PROBLEM DESCRIPTION: One number is all that is asked for: the number of lines below that hold the string "charged".

──────── EXCERPTED RECORDS

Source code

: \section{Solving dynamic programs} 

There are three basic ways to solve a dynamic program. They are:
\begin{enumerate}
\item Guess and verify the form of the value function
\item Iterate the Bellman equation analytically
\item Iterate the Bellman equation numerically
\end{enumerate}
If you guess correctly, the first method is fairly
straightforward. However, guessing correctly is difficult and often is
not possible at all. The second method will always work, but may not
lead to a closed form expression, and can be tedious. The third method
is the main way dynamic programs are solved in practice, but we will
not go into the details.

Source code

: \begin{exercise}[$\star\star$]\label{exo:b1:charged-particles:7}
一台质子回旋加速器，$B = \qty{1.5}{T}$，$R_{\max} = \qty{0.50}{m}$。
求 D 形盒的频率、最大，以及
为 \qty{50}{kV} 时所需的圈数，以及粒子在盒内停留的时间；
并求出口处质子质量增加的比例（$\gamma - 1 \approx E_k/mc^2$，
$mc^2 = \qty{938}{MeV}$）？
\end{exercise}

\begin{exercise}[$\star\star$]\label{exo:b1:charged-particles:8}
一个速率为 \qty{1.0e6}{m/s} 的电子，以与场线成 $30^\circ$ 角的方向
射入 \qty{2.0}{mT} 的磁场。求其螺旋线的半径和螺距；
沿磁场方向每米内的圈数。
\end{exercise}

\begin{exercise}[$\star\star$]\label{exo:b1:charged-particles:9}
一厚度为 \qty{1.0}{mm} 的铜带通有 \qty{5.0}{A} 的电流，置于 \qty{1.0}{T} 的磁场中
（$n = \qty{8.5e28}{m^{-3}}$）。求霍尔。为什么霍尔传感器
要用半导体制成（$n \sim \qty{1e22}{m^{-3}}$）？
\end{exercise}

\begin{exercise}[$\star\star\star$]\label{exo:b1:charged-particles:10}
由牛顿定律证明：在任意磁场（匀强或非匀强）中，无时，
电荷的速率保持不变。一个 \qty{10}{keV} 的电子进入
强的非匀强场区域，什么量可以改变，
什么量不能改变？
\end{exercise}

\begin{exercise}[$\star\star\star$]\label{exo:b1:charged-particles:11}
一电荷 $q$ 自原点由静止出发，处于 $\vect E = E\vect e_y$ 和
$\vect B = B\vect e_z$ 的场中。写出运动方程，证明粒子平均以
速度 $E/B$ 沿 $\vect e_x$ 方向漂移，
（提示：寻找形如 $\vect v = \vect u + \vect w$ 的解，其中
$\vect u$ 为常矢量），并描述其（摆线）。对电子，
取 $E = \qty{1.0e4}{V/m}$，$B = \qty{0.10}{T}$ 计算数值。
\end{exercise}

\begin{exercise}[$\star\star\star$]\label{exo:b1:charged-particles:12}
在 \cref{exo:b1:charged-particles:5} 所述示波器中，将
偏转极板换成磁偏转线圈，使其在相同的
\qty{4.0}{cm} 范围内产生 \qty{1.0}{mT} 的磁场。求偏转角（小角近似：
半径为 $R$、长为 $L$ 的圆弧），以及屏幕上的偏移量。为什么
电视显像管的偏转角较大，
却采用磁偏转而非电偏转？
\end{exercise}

────────────────

PROBLEM SOLUTION: 7